On first pass I found this Wall Street Journal account of Jeffrey Epstein’s error-filled emails funny, seeing as how typos and spelling mistakes were the least of his problems.

But in fact, and like the WSJ, I find his sloppiness both interesting and disturbing. Creepy even. Everything about the man’s access to the upper tiers of money, politics, and academics feels so off, and his emails are one more thing. Written communication in normal business and professional circles looks nothing like this.

Epstein’s messages, which were peppered with typos and spelling errors, tried to give the impression that he was a close Gates adviser. . . .

“In essence this [fund] will allow Bill to have access to higher quality people , investment , allocation , governance without upsetting either his marriage or the sensitvites of the current foundation employees,” Epstein wrote on Aug. 16, 2011 to two top JPMorgan executives, Jes Staley and Mary Erdoes.

The next day Epstein wrote, “Bill is terribly frustrated. He woud! like to boost some of the things that are working without taking away from thoses that are not.”

On Oct. 2, he sent another email to Staley and Erdoes criticizing a presentation that JPMorgan had prepared on the project. “the presentation, is not tailored to bill.. He is the only person , the only one, that counts.”

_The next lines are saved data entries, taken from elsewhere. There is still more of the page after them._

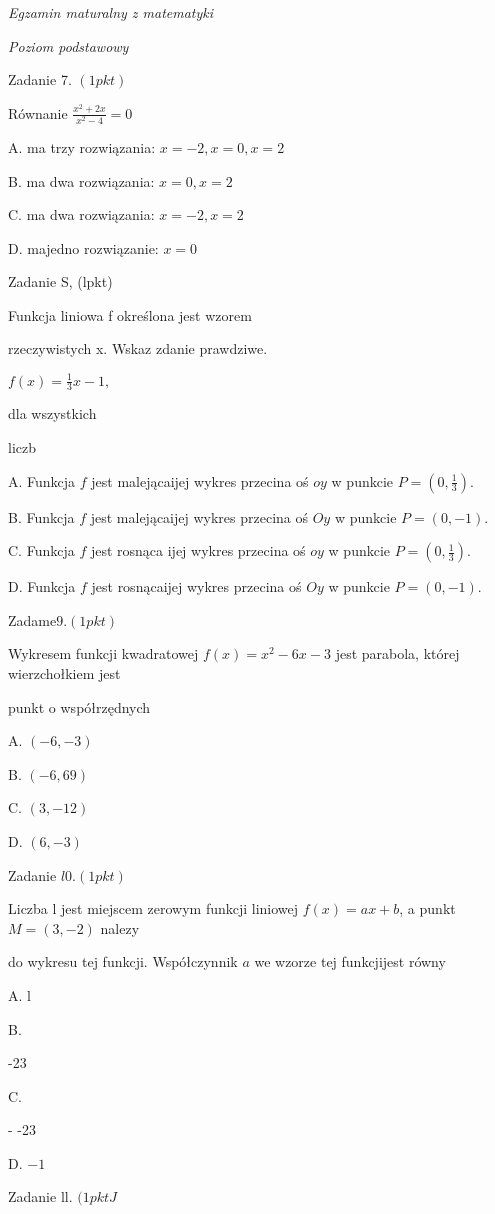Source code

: \documentclass[a4paper,12pt]{article}
\begin{document}
{\it Egzamin maturalny z matematyki}

{\it Poziom podstawowy}

Zadanie 7. $(1pkt)$

Równanie $\displaystyle \frac{x^{2}+2x}{x^{2}-4}=0$

A. ma trzy rozwiązania: $x=-2, x=0, x=2$

B. ma dwa rozwiązania: $x=0, x=2$

C. ma dwa rozwiązania: $x=-2, x=2$

D. majedno rozwiązanie: $x=0$

Zadanie S, (lpkt)

Funkcja liniowa f określona jest wzorem

rzeczywistych x. Wskaz zdanie prawdziwe.

$f(x)=\displaystyle \frac{1}{3}x-1,$

dla wszystkich

liczb

A. Funkcja $f$ jest malejącaijej wykres przecina oś $oy$ w punkcie $P=(0,\displaystyle \frac{1}{3}).$

B. Funkcja $f$ jest malejącaijej wykres przecina oś $Oy$ w punkcie $P=(0,-1).$

C. Funkcja $f$ jest rosnąca ijej wykres przecina oś $oy$ w punkcie $P=(0,\displaystyle \frac{1}{3}).$

D. Funkcja $f$ jest rosnącaijej wykres przecina oś $Oy$ w punkcie $P=(0,-1).$

Zadam$\mathrm{e}9. (1pkt)$

Wykresem funkcji kwadratowej $f(x)=x^{2}-6x-3$ jest parabola, której wierzchołkiem jest

punkt o współrzędnych

A. $(-6,-3)$

B. $(-6,69)$

C. $(3,-12)$

D. $(6,-3)$

Zadanie $l0. (1pkt)$

Liczba l jest miejscem zerowym funkcji liniowej $f(x)=ax+b$, a punkt $M=(3,-2)$ nalezy

do wykresu tej funkcji. Współczynnik $a$ we wzorze tej funkcjijest równy

A. l

B.

-23

C.

- -23

D. $-1$

Zadanie ll. $(1pktJ$
\end{document}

Jeffrey Epstein Appeared to Threaten Bill Gates Over Microsoft Co-Founder’s Affair With Russian Bridge Player by Khadeeja Safdar and Emily Glazer, Wall Street Journal, 5/21/2023

Should we be teaching grammar rules to native speakers?

Here are some thoughts, excerpted from one of my vanished Out in Left Field posts, on K12 writing instruction, which I’ve been thinking about once again.

What seems to predominate in K12 is neither:

  • useful, explicit grammar instruction that facilitates the understanding of style rules (dangling modifiers, parallel structures), foreign language grammar, and complex sentences in English

nor:

  • opportunities for implicit learning that come from expert feedback on multiple drafts.

In terms of writing, the results of this are evident in student papers, in written instructions, in promotional materials, and even in published articles and their associated headlines.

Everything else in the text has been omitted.